It was 2003, and in a certain (admittedly quite small) corner of the world, we were on tenterhooks. A new Rolls-Royce Phantom was going to be launched.
But this was so much more than the next in a line of cars that in 2025 celebrates its centenary and extends yet again its record as the most enduring nameplate in the entire automotive world. Not only was it that the 2003 Phantom was the first new Rolls-Royce to be so called in 35 years, more pertinently still it was the first to be launched since BMW took over the rights to build a car with two interlocked ‘R’s on its prow.
There is no question that some were eager for it to fail. BMW’s stewardship of Rover had not gone well and, they argued, if it handled the Rolls-Royce brand with the same crass care then Rolls was already as good as dead anyway.

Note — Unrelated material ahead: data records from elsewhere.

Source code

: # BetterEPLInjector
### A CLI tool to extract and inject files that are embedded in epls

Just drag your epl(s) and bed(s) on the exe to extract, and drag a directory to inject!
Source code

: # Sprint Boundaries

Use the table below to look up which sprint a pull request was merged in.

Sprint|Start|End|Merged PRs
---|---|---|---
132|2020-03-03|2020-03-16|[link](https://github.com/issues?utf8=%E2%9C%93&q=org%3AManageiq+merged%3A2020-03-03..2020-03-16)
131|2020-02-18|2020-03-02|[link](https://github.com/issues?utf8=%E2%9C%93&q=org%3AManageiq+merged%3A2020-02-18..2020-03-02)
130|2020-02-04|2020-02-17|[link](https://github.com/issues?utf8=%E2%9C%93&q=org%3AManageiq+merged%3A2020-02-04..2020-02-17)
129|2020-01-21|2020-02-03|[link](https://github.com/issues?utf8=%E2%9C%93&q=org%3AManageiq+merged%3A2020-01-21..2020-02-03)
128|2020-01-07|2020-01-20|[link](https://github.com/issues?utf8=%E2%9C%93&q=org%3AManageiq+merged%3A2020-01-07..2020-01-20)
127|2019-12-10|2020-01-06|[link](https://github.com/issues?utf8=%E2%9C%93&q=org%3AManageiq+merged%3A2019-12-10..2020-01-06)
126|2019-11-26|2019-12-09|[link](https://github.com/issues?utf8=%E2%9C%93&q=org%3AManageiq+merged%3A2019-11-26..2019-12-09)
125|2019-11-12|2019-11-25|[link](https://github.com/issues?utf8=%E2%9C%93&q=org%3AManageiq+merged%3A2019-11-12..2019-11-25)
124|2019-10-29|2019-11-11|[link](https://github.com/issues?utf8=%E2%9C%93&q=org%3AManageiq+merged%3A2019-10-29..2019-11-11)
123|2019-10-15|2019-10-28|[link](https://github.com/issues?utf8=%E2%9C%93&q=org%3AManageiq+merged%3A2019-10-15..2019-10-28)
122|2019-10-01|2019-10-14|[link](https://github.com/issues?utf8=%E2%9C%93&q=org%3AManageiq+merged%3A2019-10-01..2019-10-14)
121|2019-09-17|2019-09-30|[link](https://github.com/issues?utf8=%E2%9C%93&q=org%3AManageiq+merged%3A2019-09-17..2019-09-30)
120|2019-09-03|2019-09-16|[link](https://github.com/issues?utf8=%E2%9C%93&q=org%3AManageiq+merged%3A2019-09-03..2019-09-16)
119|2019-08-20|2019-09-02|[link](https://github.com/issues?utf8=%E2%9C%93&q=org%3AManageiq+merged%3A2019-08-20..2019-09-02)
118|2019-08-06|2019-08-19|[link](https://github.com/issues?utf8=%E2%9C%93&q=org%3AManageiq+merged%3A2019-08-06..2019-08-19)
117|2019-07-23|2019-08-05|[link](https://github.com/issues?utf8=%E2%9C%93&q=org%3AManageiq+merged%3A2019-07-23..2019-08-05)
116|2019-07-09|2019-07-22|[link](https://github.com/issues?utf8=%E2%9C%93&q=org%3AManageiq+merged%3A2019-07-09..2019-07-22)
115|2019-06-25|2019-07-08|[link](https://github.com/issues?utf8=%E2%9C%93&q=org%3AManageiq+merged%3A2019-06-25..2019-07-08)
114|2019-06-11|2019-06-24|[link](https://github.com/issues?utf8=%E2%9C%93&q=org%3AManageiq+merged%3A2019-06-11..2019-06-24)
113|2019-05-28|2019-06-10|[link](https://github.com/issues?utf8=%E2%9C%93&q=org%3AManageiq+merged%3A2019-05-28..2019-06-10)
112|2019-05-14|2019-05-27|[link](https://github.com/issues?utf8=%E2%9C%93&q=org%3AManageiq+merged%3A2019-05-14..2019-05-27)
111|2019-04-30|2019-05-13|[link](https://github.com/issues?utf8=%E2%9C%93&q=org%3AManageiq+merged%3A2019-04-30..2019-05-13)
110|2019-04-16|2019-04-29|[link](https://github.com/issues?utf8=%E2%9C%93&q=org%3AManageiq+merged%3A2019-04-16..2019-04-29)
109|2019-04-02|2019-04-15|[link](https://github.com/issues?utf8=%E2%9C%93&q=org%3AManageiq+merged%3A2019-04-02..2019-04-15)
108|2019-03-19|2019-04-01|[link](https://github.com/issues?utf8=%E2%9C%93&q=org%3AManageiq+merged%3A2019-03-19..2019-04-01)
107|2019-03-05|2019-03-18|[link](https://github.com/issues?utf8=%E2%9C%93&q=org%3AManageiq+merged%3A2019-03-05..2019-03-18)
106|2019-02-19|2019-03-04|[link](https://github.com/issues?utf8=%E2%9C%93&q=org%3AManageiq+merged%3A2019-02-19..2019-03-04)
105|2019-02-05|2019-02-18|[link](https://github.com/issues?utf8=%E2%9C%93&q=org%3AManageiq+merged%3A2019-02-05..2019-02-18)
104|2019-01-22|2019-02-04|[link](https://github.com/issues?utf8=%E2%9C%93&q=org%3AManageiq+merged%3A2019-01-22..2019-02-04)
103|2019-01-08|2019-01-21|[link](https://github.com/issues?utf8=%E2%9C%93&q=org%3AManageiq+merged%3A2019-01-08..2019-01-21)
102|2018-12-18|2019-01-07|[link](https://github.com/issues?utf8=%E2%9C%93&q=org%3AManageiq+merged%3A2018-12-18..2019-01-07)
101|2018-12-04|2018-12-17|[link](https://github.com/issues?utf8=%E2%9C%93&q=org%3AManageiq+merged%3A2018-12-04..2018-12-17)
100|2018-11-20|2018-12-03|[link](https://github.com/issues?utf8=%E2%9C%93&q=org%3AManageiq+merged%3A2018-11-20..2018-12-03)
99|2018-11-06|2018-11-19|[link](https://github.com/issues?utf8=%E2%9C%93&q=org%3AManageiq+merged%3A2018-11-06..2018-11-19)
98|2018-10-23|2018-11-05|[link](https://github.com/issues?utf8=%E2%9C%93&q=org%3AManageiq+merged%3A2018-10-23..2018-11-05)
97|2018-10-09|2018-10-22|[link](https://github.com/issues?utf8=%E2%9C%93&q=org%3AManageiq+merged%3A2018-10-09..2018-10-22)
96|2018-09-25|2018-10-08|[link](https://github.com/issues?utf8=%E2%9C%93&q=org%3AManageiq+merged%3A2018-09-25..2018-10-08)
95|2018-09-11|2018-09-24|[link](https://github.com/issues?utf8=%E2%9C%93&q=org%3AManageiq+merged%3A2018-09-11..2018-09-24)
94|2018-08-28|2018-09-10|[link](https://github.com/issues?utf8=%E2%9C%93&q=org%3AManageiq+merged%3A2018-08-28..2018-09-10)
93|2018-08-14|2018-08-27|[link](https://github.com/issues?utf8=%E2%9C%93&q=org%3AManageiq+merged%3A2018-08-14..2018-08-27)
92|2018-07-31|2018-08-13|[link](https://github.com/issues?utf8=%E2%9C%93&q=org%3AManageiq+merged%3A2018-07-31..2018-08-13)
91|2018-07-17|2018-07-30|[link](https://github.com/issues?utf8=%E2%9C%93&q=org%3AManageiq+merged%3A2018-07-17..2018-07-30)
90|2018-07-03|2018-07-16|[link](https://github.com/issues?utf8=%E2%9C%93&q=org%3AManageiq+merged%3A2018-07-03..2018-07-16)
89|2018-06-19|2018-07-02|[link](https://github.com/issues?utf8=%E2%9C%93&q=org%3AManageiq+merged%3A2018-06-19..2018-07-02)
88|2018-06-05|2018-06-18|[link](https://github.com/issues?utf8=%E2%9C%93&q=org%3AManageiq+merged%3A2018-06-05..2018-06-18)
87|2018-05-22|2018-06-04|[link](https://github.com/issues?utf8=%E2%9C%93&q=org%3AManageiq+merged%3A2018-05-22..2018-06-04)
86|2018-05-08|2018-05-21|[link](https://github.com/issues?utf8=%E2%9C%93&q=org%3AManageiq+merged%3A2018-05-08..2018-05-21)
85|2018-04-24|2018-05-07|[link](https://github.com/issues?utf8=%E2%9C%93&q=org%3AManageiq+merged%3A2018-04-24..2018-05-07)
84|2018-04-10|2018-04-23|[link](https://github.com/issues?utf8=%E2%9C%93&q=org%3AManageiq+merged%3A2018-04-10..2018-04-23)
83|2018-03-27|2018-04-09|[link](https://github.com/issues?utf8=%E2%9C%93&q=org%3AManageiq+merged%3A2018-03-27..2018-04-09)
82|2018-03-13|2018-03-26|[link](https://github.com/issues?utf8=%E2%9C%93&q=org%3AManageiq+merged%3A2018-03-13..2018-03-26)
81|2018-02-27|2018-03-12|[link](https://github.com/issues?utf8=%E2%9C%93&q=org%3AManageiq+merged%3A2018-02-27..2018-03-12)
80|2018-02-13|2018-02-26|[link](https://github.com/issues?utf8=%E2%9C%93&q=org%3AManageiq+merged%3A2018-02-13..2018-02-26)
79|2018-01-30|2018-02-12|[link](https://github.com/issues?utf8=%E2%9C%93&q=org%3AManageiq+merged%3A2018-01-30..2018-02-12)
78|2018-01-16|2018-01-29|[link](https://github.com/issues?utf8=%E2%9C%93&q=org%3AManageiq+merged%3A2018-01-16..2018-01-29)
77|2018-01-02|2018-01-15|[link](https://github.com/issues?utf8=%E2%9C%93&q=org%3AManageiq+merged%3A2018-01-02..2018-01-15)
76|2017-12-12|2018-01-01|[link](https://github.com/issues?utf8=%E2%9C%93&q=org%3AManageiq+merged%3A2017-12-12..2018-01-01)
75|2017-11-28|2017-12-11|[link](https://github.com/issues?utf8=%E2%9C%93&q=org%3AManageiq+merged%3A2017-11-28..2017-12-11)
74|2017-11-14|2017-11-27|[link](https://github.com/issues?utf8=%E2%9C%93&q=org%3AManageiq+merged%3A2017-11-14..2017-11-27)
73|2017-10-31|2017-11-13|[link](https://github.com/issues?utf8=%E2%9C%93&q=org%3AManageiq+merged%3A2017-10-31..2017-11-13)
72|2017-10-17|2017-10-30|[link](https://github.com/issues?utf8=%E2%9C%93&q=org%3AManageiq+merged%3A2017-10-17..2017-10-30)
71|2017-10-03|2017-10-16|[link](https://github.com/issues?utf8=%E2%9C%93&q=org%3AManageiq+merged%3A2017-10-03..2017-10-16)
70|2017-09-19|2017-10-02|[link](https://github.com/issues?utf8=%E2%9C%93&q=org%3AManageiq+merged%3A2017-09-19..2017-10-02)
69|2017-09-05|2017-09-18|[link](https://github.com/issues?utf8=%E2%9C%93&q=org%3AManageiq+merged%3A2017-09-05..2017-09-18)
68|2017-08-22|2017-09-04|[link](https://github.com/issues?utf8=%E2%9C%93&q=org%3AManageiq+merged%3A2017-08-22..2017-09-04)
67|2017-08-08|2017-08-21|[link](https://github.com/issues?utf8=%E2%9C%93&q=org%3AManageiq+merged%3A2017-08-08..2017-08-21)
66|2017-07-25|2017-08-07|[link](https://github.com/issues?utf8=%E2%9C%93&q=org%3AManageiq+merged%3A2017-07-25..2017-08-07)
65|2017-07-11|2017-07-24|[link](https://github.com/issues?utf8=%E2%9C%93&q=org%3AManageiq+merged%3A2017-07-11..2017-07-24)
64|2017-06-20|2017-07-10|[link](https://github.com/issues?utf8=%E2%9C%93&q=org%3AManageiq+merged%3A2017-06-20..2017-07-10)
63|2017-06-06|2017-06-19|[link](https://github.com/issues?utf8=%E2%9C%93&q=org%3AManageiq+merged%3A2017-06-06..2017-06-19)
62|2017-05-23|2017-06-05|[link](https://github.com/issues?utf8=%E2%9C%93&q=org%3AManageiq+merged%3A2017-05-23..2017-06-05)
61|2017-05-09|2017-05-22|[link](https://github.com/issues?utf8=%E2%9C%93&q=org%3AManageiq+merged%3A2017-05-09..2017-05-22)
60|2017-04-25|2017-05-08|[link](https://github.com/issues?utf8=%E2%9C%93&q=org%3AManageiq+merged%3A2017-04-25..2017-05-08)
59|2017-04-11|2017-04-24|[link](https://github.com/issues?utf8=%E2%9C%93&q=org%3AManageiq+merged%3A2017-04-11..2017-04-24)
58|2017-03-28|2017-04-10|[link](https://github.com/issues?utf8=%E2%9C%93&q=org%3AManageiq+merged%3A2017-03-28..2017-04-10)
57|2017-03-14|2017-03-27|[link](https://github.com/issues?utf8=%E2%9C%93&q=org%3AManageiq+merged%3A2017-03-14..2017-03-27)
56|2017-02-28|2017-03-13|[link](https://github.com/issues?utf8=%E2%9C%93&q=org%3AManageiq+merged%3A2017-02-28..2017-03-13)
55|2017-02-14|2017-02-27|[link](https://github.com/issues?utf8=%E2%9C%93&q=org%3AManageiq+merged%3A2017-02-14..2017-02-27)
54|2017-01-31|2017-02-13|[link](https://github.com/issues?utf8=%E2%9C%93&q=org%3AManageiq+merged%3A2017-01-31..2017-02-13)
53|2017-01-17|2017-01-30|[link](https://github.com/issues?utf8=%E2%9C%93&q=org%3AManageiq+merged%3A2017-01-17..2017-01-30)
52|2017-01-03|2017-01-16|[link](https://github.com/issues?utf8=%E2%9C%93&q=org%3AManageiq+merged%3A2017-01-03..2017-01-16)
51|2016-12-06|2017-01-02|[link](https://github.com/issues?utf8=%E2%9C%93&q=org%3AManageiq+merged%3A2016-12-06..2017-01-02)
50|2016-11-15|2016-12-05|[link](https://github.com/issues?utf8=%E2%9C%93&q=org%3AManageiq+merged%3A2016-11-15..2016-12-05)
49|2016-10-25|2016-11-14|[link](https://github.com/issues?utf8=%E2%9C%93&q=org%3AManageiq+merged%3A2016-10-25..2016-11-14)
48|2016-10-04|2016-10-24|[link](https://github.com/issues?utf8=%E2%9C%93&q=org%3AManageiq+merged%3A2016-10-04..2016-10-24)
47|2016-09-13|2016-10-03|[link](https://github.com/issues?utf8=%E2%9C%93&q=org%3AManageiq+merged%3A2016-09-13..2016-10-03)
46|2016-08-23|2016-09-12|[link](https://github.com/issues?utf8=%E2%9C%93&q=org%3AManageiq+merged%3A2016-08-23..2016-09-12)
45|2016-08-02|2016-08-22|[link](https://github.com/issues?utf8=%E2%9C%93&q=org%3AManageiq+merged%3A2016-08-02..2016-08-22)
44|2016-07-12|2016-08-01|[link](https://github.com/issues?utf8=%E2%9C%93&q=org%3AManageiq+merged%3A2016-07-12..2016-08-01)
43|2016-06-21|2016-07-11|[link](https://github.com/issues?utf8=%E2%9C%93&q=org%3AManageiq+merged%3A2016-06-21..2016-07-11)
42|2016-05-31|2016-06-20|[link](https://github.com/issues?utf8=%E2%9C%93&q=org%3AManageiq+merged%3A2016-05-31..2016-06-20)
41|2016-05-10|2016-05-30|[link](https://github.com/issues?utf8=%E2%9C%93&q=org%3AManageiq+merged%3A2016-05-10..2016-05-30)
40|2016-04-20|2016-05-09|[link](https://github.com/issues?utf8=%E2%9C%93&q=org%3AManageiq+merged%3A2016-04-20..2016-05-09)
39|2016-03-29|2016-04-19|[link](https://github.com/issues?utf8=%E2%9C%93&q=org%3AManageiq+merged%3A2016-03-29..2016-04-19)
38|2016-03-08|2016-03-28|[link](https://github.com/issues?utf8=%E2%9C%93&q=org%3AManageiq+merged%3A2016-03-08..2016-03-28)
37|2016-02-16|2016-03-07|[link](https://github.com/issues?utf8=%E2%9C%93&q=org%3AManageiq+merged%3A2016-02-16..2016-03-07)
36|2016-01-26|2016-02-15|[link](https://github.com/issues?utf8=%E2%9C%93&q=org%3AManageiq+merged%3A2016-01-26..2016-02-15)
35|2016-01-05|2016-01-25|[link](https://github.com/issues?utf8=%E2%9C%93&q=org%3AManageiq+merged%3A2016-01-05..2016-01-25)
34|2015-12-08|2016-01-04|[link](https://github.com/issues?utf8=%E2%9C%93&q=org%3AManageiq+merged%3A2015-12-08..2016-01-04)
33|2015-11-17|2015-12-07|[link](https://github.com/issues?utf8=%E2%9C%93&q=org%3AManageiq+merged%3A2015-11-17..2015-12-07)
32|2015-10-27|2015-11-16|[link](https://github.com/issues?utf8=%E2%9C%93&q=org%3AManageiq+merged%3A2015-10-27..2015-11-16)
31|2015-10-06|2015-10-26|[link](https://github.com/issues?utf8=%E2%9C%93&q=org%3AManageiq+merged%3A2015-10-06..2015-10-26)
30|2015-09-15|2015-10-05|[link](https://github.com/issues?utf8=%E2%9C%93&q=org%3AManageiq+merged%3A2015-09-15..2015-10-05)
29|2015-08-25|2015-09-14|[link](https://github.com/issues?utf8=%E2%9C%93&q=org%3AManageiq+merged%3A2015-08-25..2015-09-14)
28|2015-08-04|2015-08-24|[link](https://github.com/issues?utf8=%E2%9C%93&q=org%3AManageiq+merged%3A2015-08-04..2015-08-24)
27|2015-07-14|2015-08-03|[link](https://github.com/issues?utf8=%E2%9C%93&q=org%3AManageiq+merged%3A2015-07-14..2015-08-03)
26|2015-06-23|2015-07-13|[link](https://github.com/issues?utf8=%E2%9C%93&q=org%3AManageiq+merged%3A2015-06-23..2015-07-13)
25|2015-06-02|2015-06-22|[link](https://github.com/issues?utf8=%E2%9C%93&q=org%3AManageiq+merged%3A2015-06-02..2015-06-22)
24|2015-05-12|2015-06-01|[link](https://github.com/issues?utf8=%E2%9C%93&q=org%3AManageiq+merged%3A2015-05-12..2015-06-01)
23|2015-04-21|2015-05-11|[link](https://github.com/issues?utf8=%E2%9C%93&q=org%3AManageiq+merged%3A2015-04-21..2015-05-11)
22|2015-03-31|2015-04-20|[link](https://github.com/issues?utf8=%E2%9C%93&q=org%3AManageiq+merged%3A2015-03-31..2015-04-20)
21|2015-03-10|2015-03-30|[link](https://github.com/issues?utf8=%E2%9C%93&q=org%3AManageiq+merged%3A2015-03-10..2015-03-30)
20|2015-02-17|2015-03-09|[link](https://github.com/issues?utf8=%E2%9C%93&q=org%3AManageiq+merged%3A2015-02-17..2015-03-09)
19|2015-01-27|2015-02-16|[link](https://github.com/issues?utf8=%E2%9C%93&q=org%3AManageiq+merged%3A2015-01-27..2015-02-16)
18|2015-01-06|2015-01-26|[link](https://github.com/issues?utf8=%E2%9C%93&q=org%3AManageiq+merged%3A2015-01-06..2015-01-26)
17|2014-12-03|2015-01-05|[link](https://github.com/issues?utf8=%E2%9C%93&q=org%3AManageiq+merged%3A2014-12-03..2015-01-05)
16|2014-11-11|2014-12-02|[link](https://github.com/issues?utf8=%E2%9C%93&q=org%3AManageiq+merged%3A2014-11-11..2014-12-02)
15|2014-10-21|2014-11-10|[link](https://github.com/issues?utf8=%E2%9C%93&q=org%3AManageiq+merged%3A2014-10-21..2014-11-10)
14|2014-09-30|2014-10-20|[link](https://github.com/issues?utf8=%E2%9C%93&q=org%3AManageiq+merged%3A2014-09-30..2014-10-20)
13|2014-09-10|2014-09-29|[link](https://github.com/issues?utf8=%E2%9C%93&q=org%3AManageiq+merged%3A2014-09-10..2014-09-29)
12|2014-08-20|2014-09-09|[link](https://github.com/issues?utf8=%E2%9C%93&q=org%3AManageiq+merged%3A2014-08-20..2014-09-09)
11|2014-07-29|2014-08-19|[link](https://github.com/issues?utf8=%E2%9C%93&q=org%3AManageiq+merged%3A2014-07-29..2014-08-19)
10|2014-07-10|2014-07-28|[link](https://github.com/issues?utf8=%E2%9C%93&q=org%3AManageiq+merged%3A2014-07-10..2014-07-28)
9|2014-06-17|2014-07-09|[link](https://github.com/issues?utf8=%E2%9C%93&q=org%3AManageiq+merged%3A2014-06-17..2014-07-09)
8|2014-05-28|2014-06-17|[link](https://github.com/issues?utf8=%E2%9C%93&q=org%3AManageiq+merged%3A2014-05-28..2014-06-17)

But BMW defied its doubters and produced a car that proved it not only understood exactly what a Rolls-Royce needed to be, but that it understood far better than the marque’s previous custodians who’d near enough run it into the ground.
Second only to the original Ghost, that Phantom was the most important car in Rolls-Royce history, soon re-establishing it as it was always presumed to be – ‘the best car in the world’, at least for those who define such matters in terms of ride, refinement and opulence. Those who took such evident glee in predicting its downfall 22 years ago eat their words to this day.
A hundred years ago, the original Phantom, first introduced as the ‘New Phantom’ despite there being no ‘old’ Phantom, was actually not that different to the fabled Ghost it sought to replace. Despite being very similar in layout, based on an evolved chassis with an enlarged near 7.7-litre engine, the first Phantom somehow lacked the Ghost’s charm.
I drove one once, and having been brought up on Bentleys could scarcely believe how slow and cumbersome it felt by comparison. And Sir Henry must have known he could do better because, having launched in 1925, the car was replaced after just four years in production.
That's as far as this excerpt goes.